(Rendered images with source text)
──────
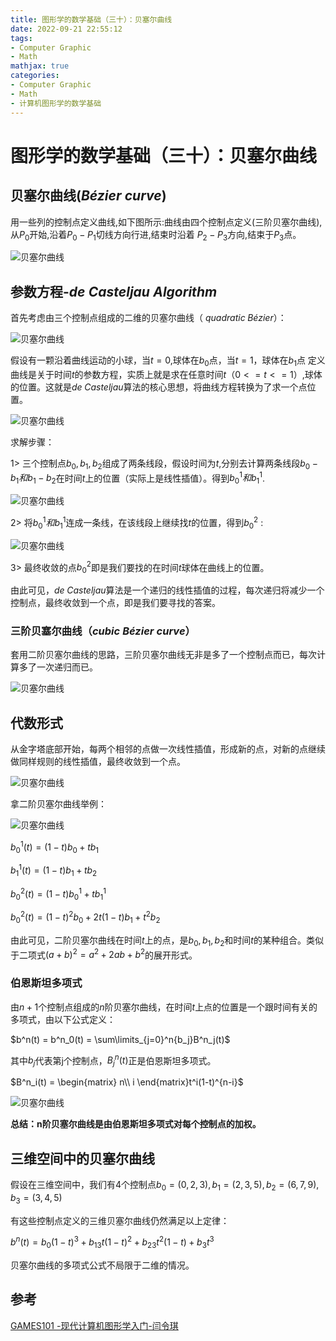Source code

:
 ```yaml
---
title: 图形学的数学基础（三十）：贝塞尔曲线
date: 2022-09-21 22:55:12
tags:
- Computer Graphic
- Math
mathjax: true
categories:
- Computer Graphic
- Math
- 计算机图形学的数学基础
---
```


# 图形学的数学基础（三十）：贝塞尔曲线

## 贝塞尔曲线($Bézier\;curve$)
用一些列的控制点定义曲线,如下图所示:曲线由四个控制点定义(三阶贝塞尔曲线),从$P_0$开始,沿着$P_0-P_1$切线方向行进,结束时沿着
$P_2-P_3$方向,结束于$P_3$点。

![贝塞尔曲线](图形学的数学基础（三十）：贝塞尔曲线/1.jpg)

## 参数方程-$de\;Casteljau\;Algorithm$

首先考虑由三个控制点组成的二维的贝塞尔曲线（ $quadratic\;Bézier$）：

![贝塞尔曲线](图形学的数学基础（三十）：贝塞尔曲线/2.jpg)

假设有一颗沿着曲线运动的小球，当$t = 0$,球体在$b_0$点，当$t = 1$，球体在$b_1$点 定义曲线是关于时间$t$的参数方程，实质上就是求在任意时间$t$（$0<=t<=1$）,球体的位置。这就是$de\;Casteljau$算法的核心思想，将曲线方程转换为了求一个点位置。

![贝塞尔曲线](图形学的数学基础（三十）：贝塞尔曲线/3.jpg)

求解步骤：

1>  三个控制点$b_0,b_1,b_2$组成了两条线段，假设时间为$t$,分别去计算两条线段$b_0-b_1和b_1-b_2$在时间$t$上的位置（实际上是线性插值）。得到$b^1_0和b^1_1$.

![贝塞尔曲线](图形学的数学基础（三十）：贝塞尔曲线/4.jpg)

2>  将$b^1_0和b^1_1$连成一条线，在该线段上继续找$t$的位置，得到$b^2_0$ :

![贝塞尔曲线](图形学的数学基础（三十）：贝塞尔曲线/5.jpg)

3> 最终收敛的点$b^2_0$即是我们要找的在时间$t$球体在曲线上的位置。

由此可见，$de\;Casteljau$算法是一个递归的线性插值的过程，每次递归将减少一个控制点，最终收敛到一个点，即是我们要寻找的答案。

### 三阶贝塞尔曲线（$cubic\;Bézier\;curve$）

套用二阶贝塞尔曲线的思路，三阶贝塞尔曲线无非是多了一个控制点而已，每次计算多了一次递归而已。

![贝塞尔曲线](图形学的数学基础（三十）：贝塞尔曲线/6.jpg)

## 代数形式

从金字塔底部开始，每两个相邻的点做一次线性插值，形成新的点，对新的点继续做同样规则的线性插值，最终收敛到一个点。

![贝塞尔曲线](图形学的数学基础（三十）：贝塞尔曲线/7.jpg)

拿二阶贝塞尔曲线举例：

![贝塞尔曲线](图形学的数学基础（三十）：贝塞尔曲线/9.jpg)

$b^1_0(t) = (1-t)b_0 +tb_1$

$b^1_1(t) = (1-t)b_1 +tb_2$

$b^2_0(t) = (1-t)b^1_0 +tb^1_1$

$b^2_0(t) = (1-t)^2b_0 + 2t(1-t)b_1 + t^2b_2$

由此可见，二阶贝塞尔曲线在时间$t$上的点，是$b_0,b_1,b_2$和时间$t$的某种组合。类似于二项式$(a+b)^2 = a^2 + 2ab + b^2$的展开形式。

### 伯恩斯坦多项式

由$n+1$个控制点组成的$n$阶贝塞尔曲线，在时间$t$上点的位置是一个跟时间有关的多项式，由以下公式定义：

$b^n(t) = b^n_0(t) = \sum\limits_{j=0}^n{b_j}B^n_j(t)$

其中$b_j$代表第j个控制点，$B^n_j(t)$正是伯恩斯坦多项式。

$B^n_i(t) = \begin{matrix}
    n\\
    i
\end{matrix}t^i(1-t)^{n-i}$

![贝塞尔曲线](图形学的数学基础（三十）：贝塞尔曲线/10.jpg)

**总结：n阶贝塞尔曲线是由伯恩斯坦多项式对每个控制点的加权。**

## 三维空间中的贝塞尔曲线

假设在三维空间中，我们有4个控制点$b_0 = (0, 2, 3), b_1 = (2, 3, 5), b_2 = (6, 7, 9), b_3 = (3, 4, 5)$

有这些控制点定义的三维贝塞尔曲线仍然满足以上定律：

$b^n(t) = b_0(1-t)^3 + b_13t(1-t)^2 + b_23t^2(1-t)+b_3t^3$

贝塞尔曲线的多项式公式不局限于二维的情况。

## 参考

[GAMES101 -现代计算机图形学入门-闫令琪](https://www.bilibili.com/video/BV1X7411F744?p=11&vd_source=b3b87210888ec87be647603921054a36)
──────
- [WORK TASK] Reproduce the data above line for line, from its first line through the line containing "### 三阶贝塞尔曲线（$cubic\;Bézier\;curve$）", both ends included, with the pictures omitted and nothing more.

- [COMPLETED EXERCISE]
Source code

:
 ```yaml
---
title: 图形学的数学基础（三十）：贝塞尔曲线
date: 2022-09-21 22:55:12
tags:
- Computer Graphic
- Math
mathjax: true
categories:
- Computer Graphic
- Math
- 计算机图形学的数学基础
---
```


# 图形学的数学基础（三十）：贝塞尔曲线

## 贝塞尔曲线($Bézier\;curve$)
用一些列的控制点定义曲线,如下图所示:曲线由四个控制点定义(三阶贝塞尔曲线),从$P_0$开始,沿着$P_0-P_1$切线方向行进,结束时沿着
$P_2-P_3$方向,结束于$P_3$点。

![贝塞尔曲线](图形学的数学基础（三十）：贝塞尔曲线/1.jpg)

## 参数方程-$de\;Casteljau\;Algorithm$

首先考虑由三个控制点组成的二维的贝塞尔曲线（ $quadratic\;Bézier$）：

![贝塞尔曲线](图形学的数学基础（三十）：贝塞尔曲线/2.jpg)

假设有一颗沿着曲线运动的小球，当$t = 0$,球体在$b_0$点，当$t = 1$，球体在$b_1$点 定义曲线是关于时间$t$的参数方程，实质上就是求在任意时间$t$（$0<=t<=1$）,球体的位置。这就是$de\;Casteljau$算法的核心思想，将曲线方程转换为了求一个点位置。

![贝塞尔曲线](图形学的数学基础（三十）：贝塞尔曲线/3.jpg)

求解步骤：

1>  三个控制点$b_0,b_1,b_2$组成了两条线段，假设时间为$t$,分别去计算两条线段$b_0-b_1和b_1-b_2$在时间$t$上的位置（实际上是线性插值）。得到$b^1_0和b^1_1$.

![贝塞尔曲线](图形学的数学基础（三十）：贝塞尔曲线/4.jpg)

2>  将$b^1_0和b^1_1$连成一条线，在该线段上继续找$t$的位置，得到$b^2_0$ :

![贝塞尔曲线](图形学的数学基础（三十）：贝塞尔曲线/5.jpg)

3> 最终收敛的点$b^2_0$即是我们要找的在时间$t$球体在曲线上的位置。

由此可见，$de\;Casteljau$算法是一个递归的线性插值的过程，每次递归将减少一个控制点，最终收敛到一个点，即是我们要寻找的答案。

### 三阶贝塞尔曲线（$cubic\;Bézier\;curve$）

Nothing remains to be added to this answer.